Estos no deben ser hechos que nos desvíen de lo verdaderamente importante en la vida: dejar huella en los demás. Pero no cualquier tipo de huella, no. Huellas de amor, de respeto, de buen trato, las huellas que dejan las buenas personas, ese tipo de personas que todos queremos ser.
Cuando sintamos que perdemos el rumbo, que no sabemos de dónde venimos ni para dónde vamos surgen historias maravillosas, testimonios poderosos de personajes como San Martín de Porres, el Padre Pío o el Beato Carlo Acutis. Seguramente hay muchos más, cientos, pero estos son los que se me vienen rápidamente a la memoria.
Los 3 vivieron en épocas muy diferentes, lo que no impidió que sus vidas fueran ejemplo de lucha, de adversidad, de resiliencia, de generosidad, de bondad y de santidad. Su existencia terrenal la entregaron a servir, a proteger al desvalido, a cuidar a los demás.
Y su existencia post mórtem la han entregado para seguir cuidando a la humanidad. Sigamos ese apostolado, que en cada acción de nuestras vidas esté presente ese deseo de favorecer al otro, de trabajar arduamente por un futuro mejor, de ser honestos, de actuar como lo dice en varios acápites nuestro Código Civil: “…Como un buen padre de familia”.

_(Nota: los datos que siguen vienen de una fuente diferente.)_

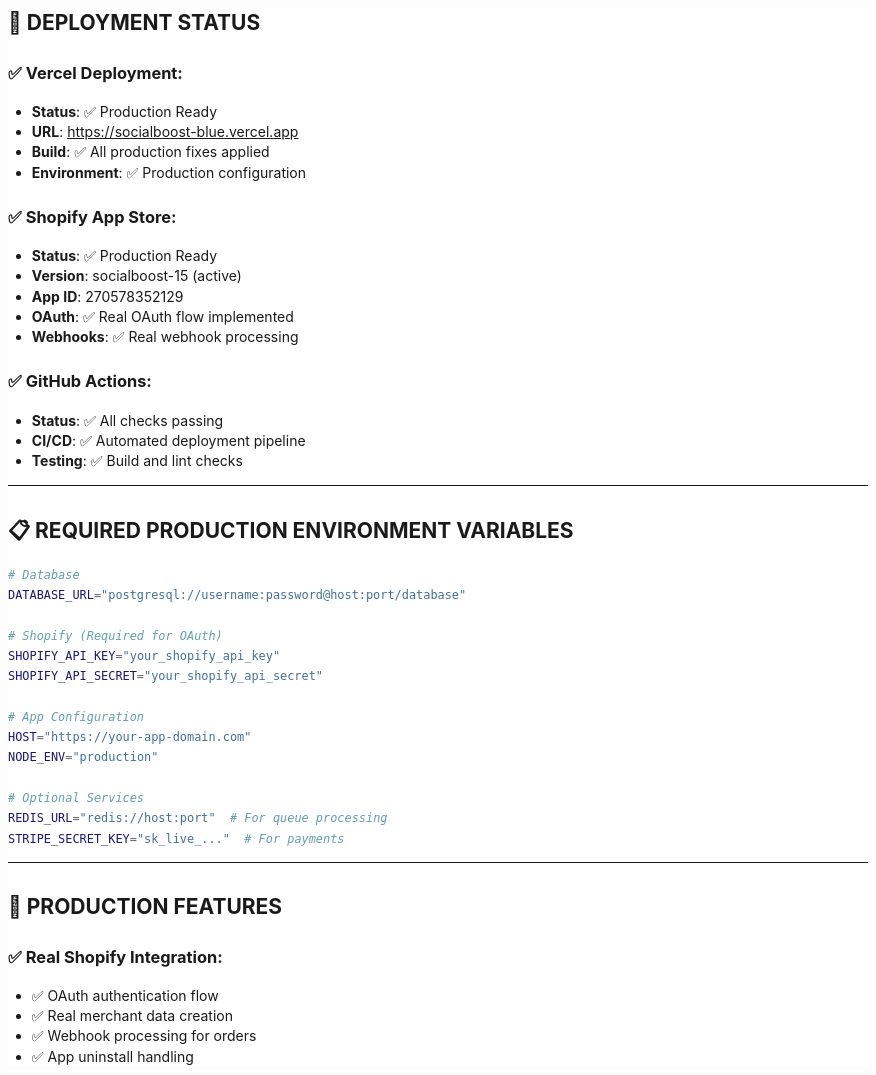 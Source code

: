 
## 🚀 **DEPLOYMENT STATUS**

### ✅ **Vercel Deployment:**
- **Status**: ✅ Production Ready
- **URL**: https://socialboost-blue.vercel.app
- **Build**: ✅ All production fixes applied
- **Environment**: ✅ Production configuration

### ✅ **Shopify App Store:**
- **Status**: ✅ Production Ready
- **Version**: socialboost-15 (active)
- **App ID**: 270578352129
- **OAuth**: ✅ Real OAuth flow implemented
- **Webhooks**: ✅ Real webhook processing

### ✅ **GitHub Actions:**
- **Status**: ✅ All checks passing
- **CI/CD**: ✅ Automated deployment pipeline
- **Testing**: ✅ Build and lint checks

---

## 📋 **REQUIRED PRODUCTION ENVIRONMENT VARIABLES**

```bash
# Database
DATABASE_URL="postgresql://username:password@host:port/database"

# Shopify (Required for OAuth)
SHOPIFY_API_KEY="your_shopify_api_key"
SHOPIFY_API_SECRET="your_shopify_api_secret"

# App Configuration
HOST="https://your-app-domain.com"
NODE_ENV="production"

# Optional Services
REDIS_URL="redis://host:port"  # For queue processing
STRIPE_SECRET_KEY="sk_live_..."  # For payments
```

---

## 🎯 **PRODUCTION FEATURES**

### ✅ **Real Shopify Integration:**
- ✅ OAuth authentication flow
- ✅ Real merchant data creation
- ✅ Webhook processing for orders
- ✅ App uninstall handling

Nadie dice que la vida es fácil. Pero tan cierto como eso es también que de cada uno depende que esta sea feliz o infeliz, sencilla o compleja, tranquila o intranquila. En fin, en cada uno está la decisión de qué camino tomar y de cómo se quiere vivir; de cómo queremos ser recordados cuando termine nuestro paso por este mundo.
Lo importante también es trabajar y hacer todo aquello que esté a nuestro alcance para vivir con intensidad -no a lo loco-, para disfrutar lo disfrutable y para aprender todos los días; si dejamos de aprender estaremos perdidos, seremos una causa perdida.
Feliz Navidad para todos mis lectores, de corazón estaré con ustedes…
Mientras tanto: celebremos los 54 años del departamento del Cesar, sigamos trabajando duro para sacarlo adelante. ¡Larga vida al Cesar!